By everyone I’m referring to all my friends who know me as just Dustin. Not Dustin the Internet Marketer.
You see, so far I have not really shared this blog with anyone that has known me for a great deal of time. A part of that, I think, comes from back when I very first got into sales. I always enjoyed working in sales because I got to work with people…but I HATED trying to sell anybody anything. The worst part was when you had to get your momentum by starting with your friends and your family. Not that what I was selling wasn’t something they could make good use of, but I just hated being the sales-guy to my friends and family.
In my time of working in direct sales, I have sold Cutco Knives, Kirby Vacuum Cleaners, Herbalife, and came real close to joining Quixtar. Not that there’s anything wrong with selling any of that stuff, but in each scenario it was always “practice on your friends and family” – ugh!
Well, as a budding internet marketer, I’m not trying to sell anything yet. In fact, I’m not even to the part where I find a niche and go for it yet. So far I’m just doing some reading, some learning, and jotting my thoughts and experiences as I go. Yet there is a part of me that wants to keep this separate from my “real life” and that actually bugs me.

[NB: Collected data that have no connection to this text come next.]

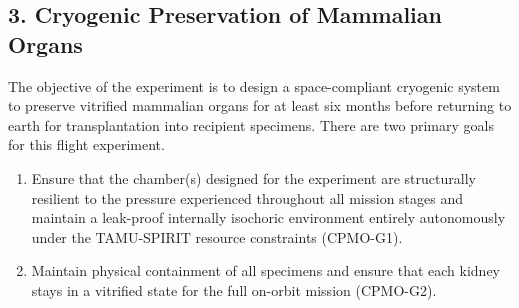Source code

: \documentclass[conf]{new-aiaa}
\begin{document}
\clearpage
\subsection{3. Cryogenic Preservation of Mammalian Organs}

The objective of the experiment is to design a space-compliant cryogenic system to preserve vitrified mammalian organs for at least six months before returning to earth for transplantation into recipient specimens. There are two primary goals for this flight experiment.

\vspace{0.3em}
\begin{enumerate}[leftmargin=*]
    \item Ensure that the chamber(s) designed for the experiment are structurally resilient to the pressure experienced throughout all mission stages and maintain a leak-proof internally isochoric environment entirely autonomously under the TAMU-SPIRIT resource constraints (CPMO-G1).
    \item Maintain physical containment of all specimens and ensure that each kidney stays in a vitrified state for the full on-orbit mission (CPMO-G2).
\end{enumerate}
\end{document}
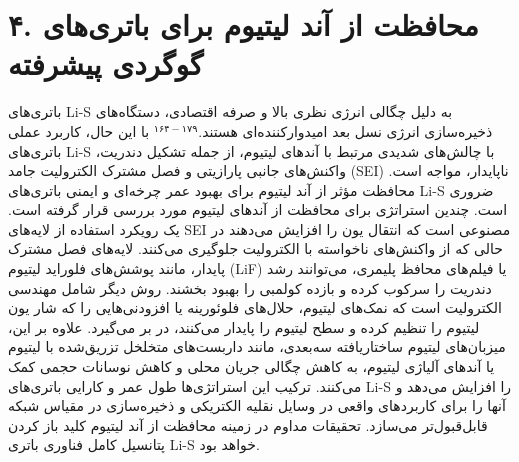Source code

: \documentclass[12pt,a4paper,twocolumn]{article} %
\newcommand{\persian}[1]{\textfarsi{#1}}
\newcommand{\english}[1]{\textenglish{#1}}
\begin{document}
\section*{\persian{۴. محافظت از آند لیتیوم برای باتری‌های گوگردی پیشرفته}}
\persian{
باتری‌های \english{Li-S} به دلیل چگالی انرژی نظری بالا و صرفه اقتصادی، دستگاه‌های ذخیره‌سازی انرژی نسل بعد امیدوارکننده‌ای هستند.$^{۱۶۴-۱۷۹}$ با این حال، کاربرد عملی باتری‌های \english{Li-S} با چالش‌های شدیدی مرتبط با آندهای لیتیوم، از جمله تشکیل دندریت، واکنش‌های جانبی پارازیتی و فصل مشترک الکترولیت جامد (\english{SEI}) ناپایدار، مواجه است. محافظت مؤثر از آند لیتیوم برای بهبود عمر چرخه‌ای و ایمنی باتری‌های \english{Li-S} ضروری است.
}
\persian{
چندین استراتژی برای محافظت از آندهای لیتیوم مورد بررسی قرار گرفته است. یک رویکرد استفاده از لایه‌های \english{SEI} مصنوعی است که انتقال یون را افزایش می‌دهند در حالی که از واکنش‌های ناخواسته با الکترولیت جلوگیری می‌کنند. لایه‌های فصل مشترک پایدار، مانند پوشش‌های فلوراید لیتیوم (\english{LiF}) یا فیلم‌های محافظ پلیمری، می‌توانند رشد دندریت را سرکوب کرده و بازده کولمبی را بهبود بخشند. روش دیگر شامل مهندسی الکترولیت است که نمک‌های لیتیوم، حلال‌های فلوئورینه یا افزودنی‌هایی را که شار یون لیتیوم را تنظیم کرده و سطح لیتیوم را پایدار می‌کنند، در بر می‌گیرد. علاوه بر این، میزبان‌های لیتیوم ساختاریافته سه‌بعدی، مانند داربست‌های متخلخل تزریق‌شده با لیتیوم یا آندهای آلیاژی لیتیوم، به کاهش چگالی جریان محلی و کاهش نوسانات حجمی کمک می‌کنند. ترکیب این استراتژی‌ها طول عمر و کارایی باتری‌های \english{Li-S} را افزایش می‌دهد و آنها را برای کاربردهای واقعی در وسایل نقلیه الکتریکی و ذخیره‌سازی در مقیاس شبکه قابل‌قبول‌تر می‌سازد. تحقیقات مداوم در زمینه محافظت از آند لیتیوم کلید باز کردن پتانسیل کامل فناوری باتری \english{Li-S} خواهد بود.
}
\end{document}
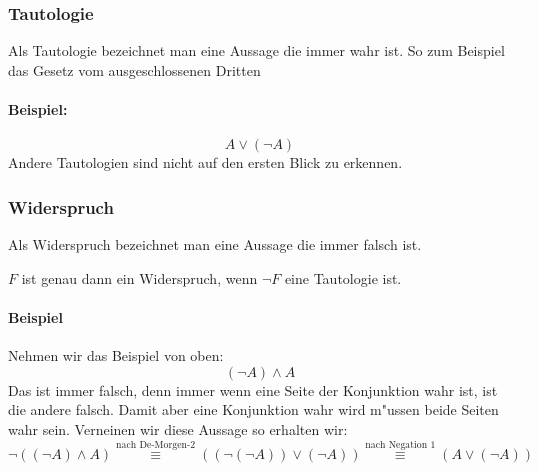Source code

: \subsubsection{Tautologie}
Als Tautologie bezeichnet man eine Aussage die immer wahr ist. So zum Beispiel das Gesetz vom ausgeschlossenen Dritten

\paragraph*{Beispiel:}
\begin{equation*}
A \lor (\neg A)
\end{equation*}
Andere Tautologien sind nicht auf den ersten Blick zu erkennen.

\subsubsection{Widerspruch}
Als Widerspruch bezeichnet man eine Aussage die immer falsch ist. 
\begin{axiom}[Widerspruch]
$F$ ist genau dann ein Widerspruch, wenn $\neg F$ eine Tautologie ist.
\end{axiom}

\paragraph*{Beispiel}
Nehmen wir das Beispiel von oben:
\begin{equation*}
(\neg A) \land A
\end{equation*}
Das ist immer falsch, denn immer wenn eine Seite der Konjunktion wahr ist, ist die andere falsch. Damit aber eine Konjunktion wahr wird m"ussen beide Seiten wahr sein. Verneinen wir diese Aussage so erhalten wir:
\begin{equation*}
\neg ((\neg A) \land A) \stackrel{\text{nach De-Morgen-2}}{\equiv} ((\neg (\neg A)) \lor (\neg A)) \stackrel{\text{nach Negation 1}}{\equiv} (A \lor (\neg A))
\end{equation*} 

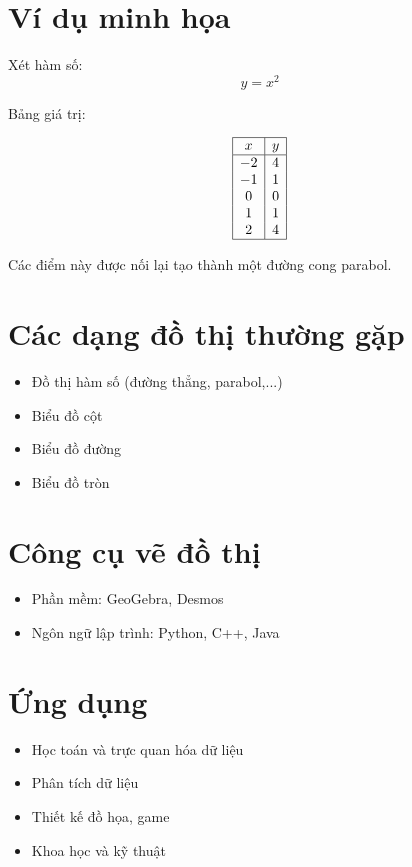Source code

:\documentclass{beamer}
\begin{document}
\section{Ví dụ minh họa}

Xét hàm số:
\[
y = x^2
\]

Bảng giá trị:

\[
\begin{array}{|c|c|}
\hline
x & y \\
\hline
-2 & 4 \\
-1 & 1 \\
0 & 0 \\
1 & 1 \\
2 & 4 \\
\hline
\end{array}
\]

Các điểm này được nối lại tạo thành một đường cong parabol.

\section{Các dạng đồ thị thường gặp}
\begin{itemize}
    \item Đồ thị hàm số (đường thẳng, parabol,...)
    \item Biểu đồ cột
    \item Biểu đồ đường
    \item Biểu đồ tròn
\end{itemize}

\section{Công cụ vẽ đồ thị}
\begin{itemize}
    \item Phần mềm: GeoGebra, Desmos
    \item Ngôn ngữ lập trình: Python, C++, Java
\end{itemize}

\section{Ứng dụng}
\begin{itemize}
    \item Học toán và trực quan hóa dữ liệu
    \item Phân tích dữ liệu
    \item Thiết kế đồ họa, game
    \item Khoa học và kỹ thuật
\end{itemize}
\end{document}
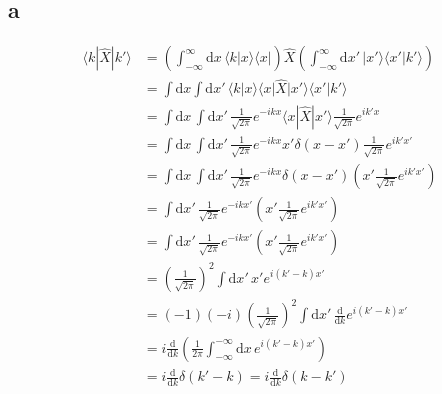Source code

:\documentclass[letter]{article}
\begin{document}
\subsection{a} 
\begin{align*}
	\langle k | \hat{X} | k' \rangle &= 
	\left(
		\int_{-\infty}^{\infty} \mathrm{d} x \,  \langle k | x \rangle \langle x | 
	\right) \hat{X} 
	\left(
		\int_{-\infty}^{\infty} \mathrm{d} x' \, 
		| x' \rangle \langle x' | k' \rangle 
	\right)
	\\&= 
\int \mathrm{d} x \int \mathrm{d} x' \, 
\langle k | x \rangle \langle x | \hat{X} | x' \rangle  \langle x' | k' \rangle 
	\\
	&= 
\int \mathrm{d} x \, 
\int \mathrm{d} x ' \, 
\frac{1}{\sqrt{2\pi } } e^{-i k x} \langle x | \hat{X} | x' \rangle \frac{1}{\sqrt{2 \pi }  } e^{i k' x}
	\\
	&= 
\int \mathrm{d} x \, 
\int \mathrm{d} x ' \, 
\frac{1}{\sqrt{2\pi } } e^{-i k x} 
x ' \delta(x - x')
\frac{1}{\sqrt{2 \pi }  } e^{i k' x'}
	\\
	&= 
\int \mathrm{d} x \, 
\int \mathrm{d} x ' \, 
\frac{1}{\sqrt{2\pi } } e^{-i k x} 
 \delta(x - x')
\left( x' \frac{1}{\sqrt{2 \pi }  } e^{i k' x'} \right) 
	\\
	&= 
\int \mathrm{d} x ' \, 
\frac{1}{\sqrt{2\pi } } e^{-i k x'} 
\left( x' \frac{1}{\sqrt{2 \pi }  } e^{i k' x'} \right) 
	\\
	&= 
\int \mathrm{d} x ' \, 
\frac{1}{\sqrt{2\pi } } e^{-i k x'} 
\left( x' \frac{1}{\sqrt{2 \pi }  } e^{i k' x'} \right) 
     \\ &= \left(
	\frac{1}{\sqrt{2 \pi } } \right)^2 
	\int \mathrm{d} x' 
	\, 
	x' e^{i (k' - k )x'}
     \\ &= (-1)(-i) \left(
    \frac{1}{\sqrt{2 \pi } } \right)^2 
	\int \mathrm{d} x' 
\, \frac{\mathrm{d} }{\mathrm{d}  k }
 e^{i (k' - k )x'}
	\\
	&= 
i \frac{\mathrm{d} }{\mathrm{d} k} 
\left(
	\frac{1}{2 \pi } \int_{-\infty}^{-\infty} \mathrm{d} x\, e^{i (k' - k ) x' }
\right)
	\\  &=  
	i \frac{\mathrm{d} }{\mathrm{d} k} \delta(k' - k) = i \frac{\mathrm{d} }{\mathrm{d} k} \delta(k- k')
\end{align*}
\end{document}
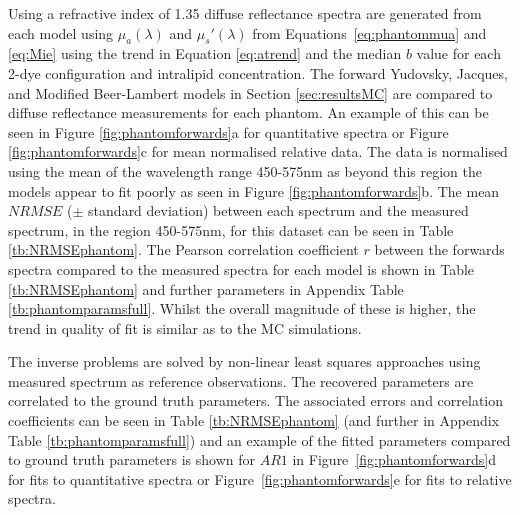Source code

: Using a refractive index of 1.35\cite{Pogue2006} diffuse reflectance spectra are generated from each model using $\mu_a(\lambda)$ and $\mu_s'(\lambda)$ from Equations~\eqref{eq:phantommua} and \eqref{eq:Mie} using the trend in Equation \eqref{eq:atrend} and the median $b$ value for each 2-dye configuration and intralipid concentration. The forward Yudovsky, Jacques, and Modified Beer-Lambert models in Section \ref{sec:resultsMC} are compared to diffuse reflectance measurements for each phantom.
An example of this can be seen in Figure \ref{fig:phantomforwards}a for quantitative spectra or Figure \ref{fig:phantomforwards}c for mean normalised relative data.
The data is normalised using the mean of the wavelength range 450-575nm as beyond this region the models appear to fit poorly as seen in Figure \ref{fig:phantomforwards}b. 
The mean $NRMSE$ ($\pm$ standard deviation) between each spectrum and the measured spectrum, in the region 450-575nm, for this dataset can be seen in Table \ref{tb:NRMSEphantom}. 
The Pearson correlation coefficient $r$ between the forwards spectra compared to the measured spectra for each model is shown in Table \ref{tb:NRMSEphantom} and further parameters in Appendix Table \ref{tb:phantomparamsfull}. Whilst the overall magnitude of these is higher, the trend in quality of fit is similar as to the MC simulations. 

The inverse problems are solved by non-linear least squares  approaches using measured spectrum as reference observations. The recovered parameters are correlated to the ground truth parameters. The associated errors and correlation coefficients can be seen in Table \ref{tb:NRMSEphantom} (and further in Appendix Table \ref{tb:phantomparamsfull}) and an example of the fitted parameters compared to ground truth parameters is shown for $AR1$ in Figure~\ref{fig:phantomforwards}d for fits to quantitative spectra or Figure~\ref{fig:phantomforwards}e for fits to 
relative spectra.

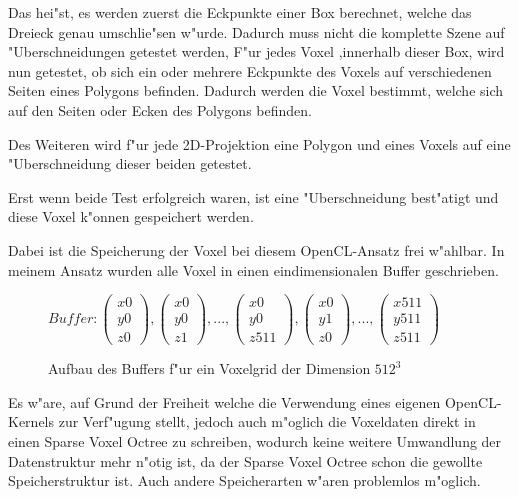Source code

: \documentclass[a4paper, 12pt]{scrartcl}
\begin{document}
Das hei"st, es werden zuerst die Eckpunkte einer Box berechnet, welche das Dreieck genau umschlie"sen w"urde. Dadurch muss nicht die komplette Szene auf "Uberschneidungen getestet werden, 
F"ur jedes Voxel ,innerhalb dieser Box, wird nun getestet, ob sich ein oder mehrere Eckpunkte des Voxels auf verschiedenen Seiten eines Polygons befinden. Dadurch werden die Voxel bestimmt, welche sich auf den Seiten oder Ecken des Polygons befinden.

Des Weiteren wird f"ur jede 2D-Projektion eine Polygon und eines Voxels auf eine "Uberschneidung dieser beiden getestet.

Erst wenn beide Test erfolgreich waren, ist eine "Uberschneidung best"atigt und diese Voxel k"onnen gespeichert werden.

Dabei ist die Speicherung der Voxel bei diesem OpenCL-Ansatz frei w"ahlbar. 
In meinem Ansatz wurden alle Voxel in einen eindimensionalen Buffer geschrieben. 

\begin{figure}[h]
	\centering
		$Buffer: \begin{pmatrix}x0 \\ y0 \\ z0 \end{pmatrix}, \begin{pmatrix}x0 \\ y0 \\ z1 \end{pmatrix}, ..., \begin{pmatrix}x0 \\ y0 \\ z511 \end{pmatrix}, \begin{pmatrix}x0 \\ y1 \\ z0 	\end{pmatrix}, ..., \begin{pmatrix}x511 \\ y511 \\ z511 \end{pmatrix}$
	\caption{Aufbau des Buffers f"ur ein Voxelgrid der Dimension $512^3$}
\end{figure}

Es w"are, auf Grund der Freiheit welche die Verwendung eines eigenen OpenCL-Kernels zur Verf"ugung stellt, jedoch auch m"oglich die Voxeldaten direkt in einen Sparse Voxel Octree zu schreiben, wodurch keine weitere Umwandlung der Datenstruktur mehr n"otig ist, da der Sparse Voxel Octree schon die gewollte Speicherstruktur ist. Auch andere Speicherarten w"aren problemlos m"oglich.
\end{document}
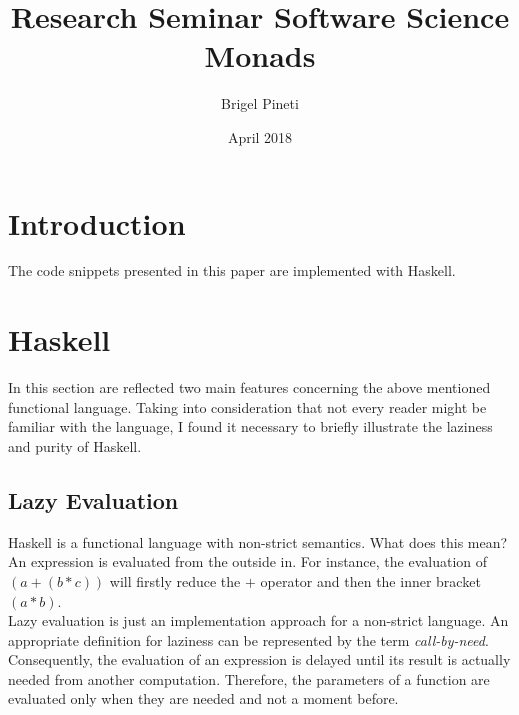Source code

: \documentclass[a4paper, twocolumn]{article}
\title{\Large{Research Seminar Software Science} \\
\huge{Monads}}
\author{Brigel Pineti}
\date{April 2018}
\begin{document}
\maketitle

\section{Introduction}

The code snippets presented in this paper are implemented with Haskell. 

\section{Haskell}

In this section are reflected two main features concerning the above mentioned functional language. Taking into consideration that not every reader might be familiar with the language, I found it necessary to briefly illustrate the laziness and purity of Haskell.  

\subsection{Lazy Evaluation}

Haskell is a functional language with non-strict semantics. What does this mean? An expression is evaluated from the outside in. For instance, the evaluation of \textit{$(a + (b * c))$} will firstly reduce the \textit{$+$} operator and then the inner bracket \textit{$(a * b)$}. \\
Lazy evaluation is just an implementation approach for a non-strict language. An appropriate definition for laziness can be represented by the term \textit{call-by-need}. Consequently, the evaluation of an expression is delayed until its result is actually needed from another computation. Therefore, the parameters of a function are evaluated only when they are needed and not a moment before. 
\end{document}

What just prompted this was finding myself on facebook and seeing that I have friends who are just friends I’ve known since high school and then friends who are in the IM world. I was thinking, “I could post a status update letting everyone know that I’ve started a new blog” and then thinking “oh, but then all my friends would see that.” I know it’s nothing to be ashamed of! I’m not trying to do anything dishonest or illegal. Heck, I’m not trying to sell anyone anything! And yet I find myself overly concerned about what they’ll think if they see that I am getting involved in internet marketing.
From an experienced internet marketer’s standpoint – is there anything that can be said about this? Perhaps it’s some kind of fear of failure that’s doing this to me. Perhaps I’m afraid that people will think I’ll fail. Perhaps I’m afraid of what people will think if I do fail. I do know this – I do not intend to fail!
There is a certain irony in all of this. I want to do this so I have the time to be who I really want to be. Yet, I find myself concerned about what the people who know me in “real life” will think about Dustin the Internet Marketer.
“Just Dustin” and “Dustin the Internet Marketer” are really the same person! So what gives? Any thoughts?